Que la Policía dependa del Ministerio de Defensa es una de las líneas institucionales más tradicionales en Colombia, y su permanencia en el tiempo en un país que sufrió cruentos periodos de violencia partidista y luego de conflicto armado interno, es ya de por sí prueba de su pertinencia dentro del orden estatal. La mayoría de los textos constitucionales del siglo pasado y del actual mantuvieron esa figura. De hecho en la Carta del 91 quedó inequívocamente establecido que la “Fuerza Pública estará integrada en forma exclusiva por las Fuerzas Militares y la Policía Nacional”, definiendo como función primordial de las primeras (constituidas por el Ejército, la Armada y la Fuerza Aérea) la defensa de la soberanía, la independencia, la integridad del territorio nacional y del orden constitucional, en tanto que la segunda, en su naturaleza de cuerpo armado permanente de naturaleza civil, a cargo de la Nación, debe garantizar el ejercicio de los derechos y libertades públicas así como la seguridad y convivencia ciudadanas.

Si bien es cierto que en algunas ocasiones se ha propuesto que la Policía pase a depender de la cartera política, la idea nunca ha progresado, no solo porque urge garantizar su crucial estatus de cuerpo armado no deliberante, sino porque un país que ha afrontado los desafíos de violencias cruzadas de tipo subversivo, paramilitar, narcotraficante y de otras índoles requiere un trabajo conjunto y coordinado de su Fuerza Pública, tanto en su componente típicamente militar como en el de seguridad ciudadana. La diferenciación funcional y misional es tan clara, que en el caso específico de las protestas sociales, incluso cuando derivan en actos vandálicos, es el componente policial el encargado de restablecer la tranquilidad de la población, teniendo como última medida de contención el Escuadrón Móvil Antidisturbios (Esmad),  cuyo armamento es típicamente disuasivo. La utilización de tropas militares en labores de contención de paros y protestas es excepcionalísima y solo cuando el orden público es turbado gravemente y están en peligro inminente las vidas de los ciudadanos. Para no ir lejos, en los toques de queda que hubo de decretarse en Cali y Bogotá en noviembre pasado, las tropas militares fueron sacadas a las calles no para enfrentar directamente a los vándalos sino para custodiar zonas residenciales y puntos estratégicos que podrían llegar a ser blanco de los grupúsculos terroristas que se infiltraron en las marchas.

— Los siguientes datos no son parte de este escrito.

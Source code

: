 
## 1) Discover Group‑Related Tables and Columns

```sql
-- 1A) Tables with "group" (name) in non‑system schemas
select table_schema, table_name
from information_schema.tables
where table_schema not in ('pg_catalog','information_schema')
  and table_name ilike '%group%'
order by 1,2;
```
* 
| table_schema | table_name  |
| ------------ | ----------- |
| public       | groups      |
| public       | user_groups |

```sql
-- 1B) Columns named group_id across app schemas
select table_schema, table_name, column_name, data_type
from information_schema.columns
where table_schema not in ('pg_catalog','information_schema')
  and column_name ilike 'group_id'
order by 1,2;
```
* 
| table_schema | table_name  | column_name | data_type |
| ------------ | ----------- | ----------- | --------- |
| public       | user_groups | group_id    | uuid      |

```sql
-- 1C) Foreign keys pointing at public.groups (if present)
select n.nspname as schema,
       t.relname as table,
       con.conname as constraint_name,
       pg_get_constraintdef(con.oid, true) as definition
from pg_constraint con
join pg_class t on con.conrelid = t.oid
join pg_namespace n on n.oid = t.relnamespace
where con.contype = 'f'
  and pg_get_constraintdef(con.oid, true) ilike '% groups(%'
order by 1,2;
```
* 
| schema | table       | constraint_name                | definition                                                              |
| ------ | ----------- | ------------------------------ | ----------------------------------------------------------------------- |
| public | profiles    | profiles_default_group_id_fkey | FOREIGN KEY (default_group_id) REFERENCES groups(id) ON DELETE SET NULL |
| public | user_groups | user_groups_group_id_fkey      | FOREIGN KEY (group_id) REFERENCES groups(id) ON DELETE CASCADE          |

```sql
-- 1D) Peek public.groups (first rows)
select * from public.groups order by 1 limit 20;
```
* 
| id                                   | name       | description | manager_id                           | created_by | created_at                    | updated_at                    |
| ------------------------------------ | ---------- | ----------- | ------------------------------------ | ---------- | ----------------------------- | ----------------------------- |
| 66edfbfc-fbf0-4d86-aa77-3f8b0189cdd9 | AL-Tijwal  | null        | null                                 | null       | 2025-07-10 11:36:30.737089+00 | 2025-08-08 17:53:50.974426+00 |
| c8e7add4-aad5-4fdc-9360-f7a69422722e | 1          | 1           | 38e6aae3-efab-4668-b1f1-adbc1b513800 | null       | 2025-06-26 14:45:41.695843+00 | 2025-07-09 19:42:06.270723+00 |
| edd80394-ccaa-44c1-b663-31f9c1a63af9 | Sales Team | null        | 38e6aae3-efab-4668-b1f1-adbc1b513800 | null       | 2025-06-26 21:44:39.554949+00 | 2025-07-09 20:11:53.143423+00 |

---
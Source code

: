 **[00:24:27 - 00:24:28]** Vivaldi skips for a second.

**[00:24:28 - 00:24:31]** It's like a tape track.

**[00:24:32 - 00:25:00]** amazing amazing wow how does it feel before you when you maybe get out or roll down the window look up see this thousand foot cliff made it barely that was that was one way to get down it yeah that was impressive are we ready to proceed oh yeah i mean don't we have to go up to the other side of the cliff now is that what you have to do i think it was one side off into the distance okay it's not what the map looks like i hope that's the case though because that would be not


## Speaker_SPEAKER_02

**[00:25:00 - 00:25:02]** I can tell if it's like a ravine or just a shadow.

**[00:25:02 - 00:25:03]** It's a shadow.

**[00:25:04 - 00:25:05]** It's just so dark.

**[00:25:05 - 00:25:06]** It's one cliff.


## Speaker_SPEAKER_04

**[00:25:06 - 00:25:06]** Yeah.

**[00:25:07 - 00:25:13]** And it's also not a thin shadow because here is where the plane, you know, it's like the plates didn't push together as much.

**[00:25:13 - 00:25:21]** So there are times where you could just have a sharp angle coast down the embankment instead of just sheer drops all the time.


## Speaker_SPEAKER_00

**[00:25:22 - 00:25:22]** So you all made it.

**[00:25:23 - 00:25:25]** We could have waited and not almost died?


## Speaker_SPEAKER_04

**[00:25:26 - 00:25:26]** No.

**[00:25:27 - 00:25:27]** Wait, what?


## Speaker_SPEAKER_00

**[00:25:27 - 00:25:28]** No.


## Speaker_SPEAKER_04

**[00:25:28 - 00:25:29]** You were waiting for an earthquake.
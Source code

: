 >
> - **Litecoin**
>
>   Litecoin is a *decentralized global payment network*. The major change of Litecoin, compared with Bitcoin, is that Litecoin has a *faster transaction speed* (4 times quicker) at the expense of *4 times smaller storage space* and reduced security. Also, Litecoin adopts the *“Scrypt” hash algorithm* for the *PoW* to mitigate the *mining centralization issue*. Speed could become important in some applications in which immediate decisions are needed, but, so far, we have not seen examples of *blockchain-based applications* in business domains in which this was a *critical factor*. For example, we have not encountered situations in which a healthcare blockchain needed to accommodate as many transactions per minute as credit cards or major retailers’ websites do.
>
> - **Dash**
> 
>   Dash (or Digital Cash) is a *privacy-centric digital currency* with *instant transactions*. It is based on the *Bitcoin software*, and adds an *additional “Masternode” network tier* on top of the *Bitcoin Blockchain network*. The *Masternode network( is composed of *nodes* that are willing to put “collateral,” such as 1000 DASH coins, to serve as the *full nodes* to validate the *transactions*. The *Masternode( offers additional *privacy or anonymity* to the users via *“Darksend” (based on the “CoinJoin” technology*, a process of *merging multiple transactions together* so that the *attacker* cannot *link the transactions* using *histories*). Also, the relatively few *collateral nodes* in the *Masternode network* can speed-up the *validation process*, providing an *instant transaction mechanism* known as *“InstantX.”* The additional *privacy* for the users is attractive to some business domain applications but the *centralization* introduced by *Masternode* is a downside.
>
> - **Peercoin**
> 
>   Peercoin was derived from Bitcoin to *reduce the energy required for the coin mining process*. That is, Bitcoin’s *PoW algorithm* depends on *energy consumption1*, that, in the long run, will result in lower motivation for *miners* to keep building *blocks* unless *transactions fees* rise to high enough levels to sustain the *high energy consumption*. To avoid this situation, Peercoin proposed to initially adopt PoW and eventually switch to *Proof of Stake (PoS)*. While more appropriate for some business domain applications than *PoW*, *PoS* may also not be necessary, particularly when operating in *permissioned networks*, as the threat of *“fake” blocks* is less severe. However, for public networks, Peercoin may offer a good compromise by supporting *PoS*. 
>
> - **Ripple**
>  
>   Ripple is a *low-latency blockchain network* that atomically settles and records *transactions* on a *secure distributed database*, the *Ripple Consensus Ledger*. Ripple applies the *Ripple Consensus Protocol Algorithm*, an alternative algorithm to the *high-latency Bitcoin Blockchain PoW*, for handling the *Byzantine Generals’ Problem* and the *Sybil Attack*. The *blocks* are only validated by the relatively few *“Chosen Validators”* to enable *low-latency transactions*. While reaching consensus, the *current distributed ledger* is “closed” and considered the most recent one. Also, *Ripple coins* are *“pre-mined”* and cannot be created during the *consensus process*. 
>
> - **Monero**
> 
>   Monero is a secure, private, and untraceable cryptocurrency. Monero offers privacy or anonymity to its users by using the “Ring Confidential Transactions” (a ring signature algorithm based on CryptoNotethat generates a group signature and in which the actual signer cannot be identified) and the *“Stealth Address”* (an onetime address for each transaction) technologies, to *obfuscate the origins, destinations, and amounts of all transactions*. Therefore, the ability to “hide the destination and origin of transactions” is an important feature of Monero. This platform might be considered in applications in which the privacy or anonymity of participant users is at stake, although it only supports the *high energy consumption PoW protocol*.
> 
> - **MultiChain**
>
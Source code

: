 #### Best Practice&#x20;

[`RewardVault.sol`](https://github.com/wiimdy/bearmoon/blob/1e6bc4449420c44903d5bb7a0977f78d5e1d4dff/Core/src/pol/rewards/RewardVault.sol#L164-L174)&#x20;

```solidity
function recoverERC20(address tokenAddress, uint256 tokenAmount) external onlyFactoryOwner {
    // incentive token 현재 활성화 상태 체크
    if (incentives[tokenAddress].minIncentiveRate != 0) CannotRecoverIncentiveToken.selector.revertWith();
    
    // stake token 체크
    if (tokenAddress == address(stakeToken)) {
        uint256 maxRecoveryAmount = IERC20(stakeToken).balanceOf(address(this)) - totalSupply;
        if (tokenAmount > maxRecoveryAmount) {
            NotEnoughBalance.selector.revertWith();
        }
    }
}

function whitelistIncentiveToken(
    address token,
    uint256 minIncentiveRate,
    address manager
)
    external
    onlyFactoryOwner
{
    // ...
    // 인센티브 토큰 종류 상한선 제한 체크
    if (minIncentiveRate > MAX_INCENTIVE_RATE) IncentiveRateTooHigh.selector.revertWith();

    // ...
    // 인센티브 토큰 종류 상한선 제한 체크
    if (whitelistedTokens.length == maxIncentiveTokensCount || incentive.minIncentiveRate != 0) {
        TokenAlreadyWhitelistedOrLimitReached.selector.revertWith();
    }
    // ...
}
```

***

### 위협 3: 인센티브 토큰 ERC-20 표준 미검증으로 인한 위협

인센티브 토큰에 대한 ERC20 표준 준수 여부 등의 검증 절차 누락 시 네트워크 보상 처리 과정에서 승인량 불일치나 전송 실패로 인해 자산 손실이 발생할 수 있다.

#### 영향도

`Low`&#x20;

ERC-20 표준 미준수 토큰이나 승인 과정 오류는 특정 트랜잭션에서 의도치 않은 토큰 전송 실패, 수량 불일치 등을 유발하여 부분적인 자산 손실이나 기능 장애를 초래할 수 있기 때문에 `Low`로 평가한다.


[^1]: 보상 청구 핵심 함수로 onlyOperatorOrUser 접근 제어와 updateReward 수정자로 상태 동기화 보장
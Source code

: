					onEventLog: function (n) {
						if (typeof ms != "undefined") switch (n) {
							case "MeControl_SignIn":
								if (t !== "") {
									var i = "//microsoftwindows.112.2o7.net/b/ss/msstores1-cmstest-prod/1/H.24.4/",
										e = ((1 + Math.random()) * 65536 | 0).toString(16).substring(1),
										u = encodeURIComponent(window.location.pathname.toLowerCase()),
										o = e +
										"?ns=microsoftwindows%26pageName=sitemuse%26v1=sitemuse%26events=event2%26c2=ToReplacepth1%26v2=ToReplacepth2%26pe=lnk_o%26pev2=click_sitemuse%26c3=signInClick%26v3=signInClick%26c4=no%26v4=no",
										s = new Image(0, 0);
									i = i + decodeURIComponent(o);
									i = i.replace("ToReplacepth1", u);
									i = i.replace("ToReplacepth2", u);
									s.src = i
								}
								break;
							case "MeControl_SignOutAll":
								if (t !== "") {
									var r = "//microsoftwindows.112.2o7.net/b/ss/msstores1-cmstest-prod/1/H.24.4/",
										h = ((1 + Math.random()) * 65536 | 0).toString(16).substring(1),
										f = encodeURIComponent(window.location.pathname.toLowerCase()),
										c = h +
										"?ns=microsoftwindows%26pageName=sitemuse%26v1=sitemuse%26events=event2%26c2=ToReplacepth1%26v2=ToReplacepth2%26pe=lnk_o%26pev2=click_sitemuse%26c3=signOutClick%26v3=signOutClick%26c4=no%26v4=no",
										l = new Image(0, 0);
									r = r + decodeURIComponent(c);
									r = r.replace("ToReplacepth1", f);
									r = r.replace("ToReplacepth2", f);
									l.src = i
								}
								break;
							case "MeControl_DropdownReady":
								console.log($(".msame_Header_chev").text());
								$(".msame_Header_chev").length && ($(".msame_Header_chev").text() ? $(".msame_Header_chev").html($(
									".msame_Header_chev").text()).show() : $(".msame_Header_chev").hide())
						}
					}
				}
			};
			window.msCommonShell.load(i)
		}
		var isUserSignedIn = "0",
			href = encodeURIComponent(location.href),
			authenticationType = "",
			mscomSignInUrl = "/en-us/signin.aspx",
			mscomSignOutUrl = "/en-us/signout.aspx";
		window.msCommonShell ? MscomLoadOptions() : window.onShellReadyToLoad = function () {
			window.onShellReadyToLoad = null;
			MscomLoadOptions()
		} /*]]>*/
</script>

Visto todo ello, es evidente que la “recomendación” de la Oficina del Alto Comisionado no solo está fuera de lugar y sobrepasa los límites del mandato funcional acordado con el Estado colombiano, sino que constituye una clara intromisión en asuntos internos y de inequívoca naturaleza institucional y soberana de nuestro país. Con logros y falencias propias de una nación que continúa sufriendo violencias cruzadas, las autoridades de Colombia siguen comprometidas en la defensa de los derechos humanos. Hay toda una institucionalidad en pos de cumplir este deber legal y constitucional, cuya legitimidad y estructura no pueden ser puestas en duda.